Source texts of formatted documents
*-*-*

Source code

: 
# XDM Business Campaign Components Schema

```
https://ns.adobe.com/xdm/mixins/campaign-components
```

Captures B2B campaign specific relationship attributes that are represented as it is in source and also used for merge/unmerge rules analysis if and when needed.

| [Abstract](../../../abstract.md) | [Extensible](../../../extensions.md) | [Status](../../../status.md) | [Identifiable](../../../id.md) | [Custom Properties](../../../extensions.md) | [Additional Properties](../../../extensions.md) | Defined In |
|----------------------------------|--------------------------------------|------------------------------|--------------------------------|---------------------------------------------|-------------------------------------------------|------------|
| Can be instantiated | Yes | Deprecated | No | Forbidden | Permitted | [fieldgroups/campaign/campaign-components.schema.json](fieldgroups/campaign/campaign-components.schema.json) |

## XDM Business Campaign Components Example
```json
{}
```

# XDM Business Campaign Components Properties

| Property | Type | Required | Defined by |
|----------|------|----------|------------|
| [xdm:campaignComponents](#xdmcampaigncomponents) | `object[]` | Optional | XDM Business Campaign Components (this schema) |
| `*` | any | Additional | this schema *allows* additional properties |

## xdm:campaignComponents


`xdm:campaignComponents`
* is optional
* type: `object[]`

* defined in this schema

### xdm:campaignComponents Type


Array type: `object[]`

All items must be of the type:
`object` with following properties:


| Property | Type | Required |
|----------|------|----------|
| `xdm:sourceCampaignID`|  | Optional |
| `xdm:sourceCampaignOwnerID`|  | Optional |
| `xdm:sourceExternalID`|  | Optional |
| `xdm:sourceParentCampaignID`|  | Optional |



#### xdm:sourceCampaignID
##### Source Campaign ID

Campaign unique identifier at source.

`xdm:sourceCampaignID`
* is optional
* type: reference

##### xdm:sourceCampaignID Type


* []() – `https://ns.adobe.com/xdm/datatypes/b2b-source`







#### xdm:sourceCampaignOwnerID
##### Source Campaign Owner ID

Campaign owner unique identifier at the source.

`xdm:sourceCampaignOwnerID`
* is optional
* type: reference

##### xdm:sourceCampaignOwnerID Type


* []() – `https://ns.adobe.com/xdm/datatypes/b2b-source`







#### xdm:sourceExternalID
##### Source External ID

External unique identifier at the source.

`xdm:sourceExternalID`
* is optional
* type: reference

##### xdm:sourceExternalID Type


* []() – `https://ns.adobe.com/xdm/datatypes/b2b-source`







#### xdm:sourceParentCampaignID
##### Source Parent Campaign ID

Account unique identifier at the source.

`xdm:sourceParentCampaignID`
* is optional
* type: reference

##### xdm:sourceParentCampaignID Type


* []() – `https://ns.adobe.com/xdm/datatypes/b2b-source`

*-*-*

** Task description **
Repeat the whole of the data above exactly, keeping every word.

** Finished exercise **
Source code

: 
# XDM Business Campaign Components Schema

```
https://ns.adobe.com/xdm/mixins/campaign-components
```

Captures B2B campaign specific relationship attributes that are represented as it is in source and also used for merge/unmerge rules analysis if and when needed.

| [Abstract](../../../abstract.md) | [Extensible](../../../extensions.md) | [Status](../../../status.md) | [Identifiable](../../../id.md) | [Custom Properties](../../../extensions.md) | [Additional Properties](../../../extensions.md) | Defined In |
|----------------------------------|--------------------------------------|------------------------------|--------------------------------|---------------------------------------------|-------------------------------------------------|------------|
| Can be instantiated | Yes | Deprecated | No | Forbidden | Permitted | [fieldgroups/campaign/campaign-components.schema.json](fieldgroups/campaign/campaign-components.schema.json) |

## XDM Business Campaign Components Example
```json
{}
```

# XDM Business Campaign Components Properties

| Property | Type | Required | Defined by |
|----------|------|----------|------------|
| [xdm:campaignComponents](#xdmcampaigncomponents) | `object[]` | Optional | XDM Business Campaign Components (this schema) |
| `*` | any | Additional | this schema *allows* additional properties |

## xdm:campaignComponents


`xdm:campaignComponents`
* is optional
* type: `object[]`

* defined in this schema

### xdm:campaignComponents Type


Array type: `object[]`

All items must be of the type:
`object` with following properties:


| Property | Type | Required |
|----------|------|----------|
| `xdm:sourceCampaignID`|  | Optional |
| `xdm:sourceCampaignOwnerID`|  | Optional |
| `xdm:sourceExternalID`|  | Optional |
| `xdm:sourceParentCampaignID`|  | Optional |



#### xdm:sourceCampaignID
##### Source Campaign ID

Campaign unique identifier at source.

`xdm:sourceCampaignID`
* is optional
* type: reference

##### xdm:sourceCampaignID Type


* []() – `https://ns.adobe.com/xdm/datatypes/b2b-source`







#### xdm:sourceCampaignOwnerID
##### Source Campaign Owner ID

Campaign owner unique identifier at the source.

`xdm:sourceCampaignOwnerID`
* is optional
* type: reference

##### xdm:sourceCampaignOwnerID Type


* []() – `https://ns.adobe.com/xdm/datatypes/b2b-source`







#### xdm:sourceExternalID
##### Source External ID

External unique identifier at the source.

`xdm:sourceExternalID`
* is optional
* type: reference

##### xdm:sourceExternalID Type


* []() – `https://ns.adobe.com/xdm/datatypes/b2b-source`







#### xdm:sourceParentCampaignID
##### Source Parent Campaign ID

Account unique identifier at the source.

`xdm:sourceParentCampaignID`
* is optional
* type: reference

##### xdm:sourceParentCampaignID Type


* []() – `https://ns.adobe.com/xdm/datatypes/b2b-source`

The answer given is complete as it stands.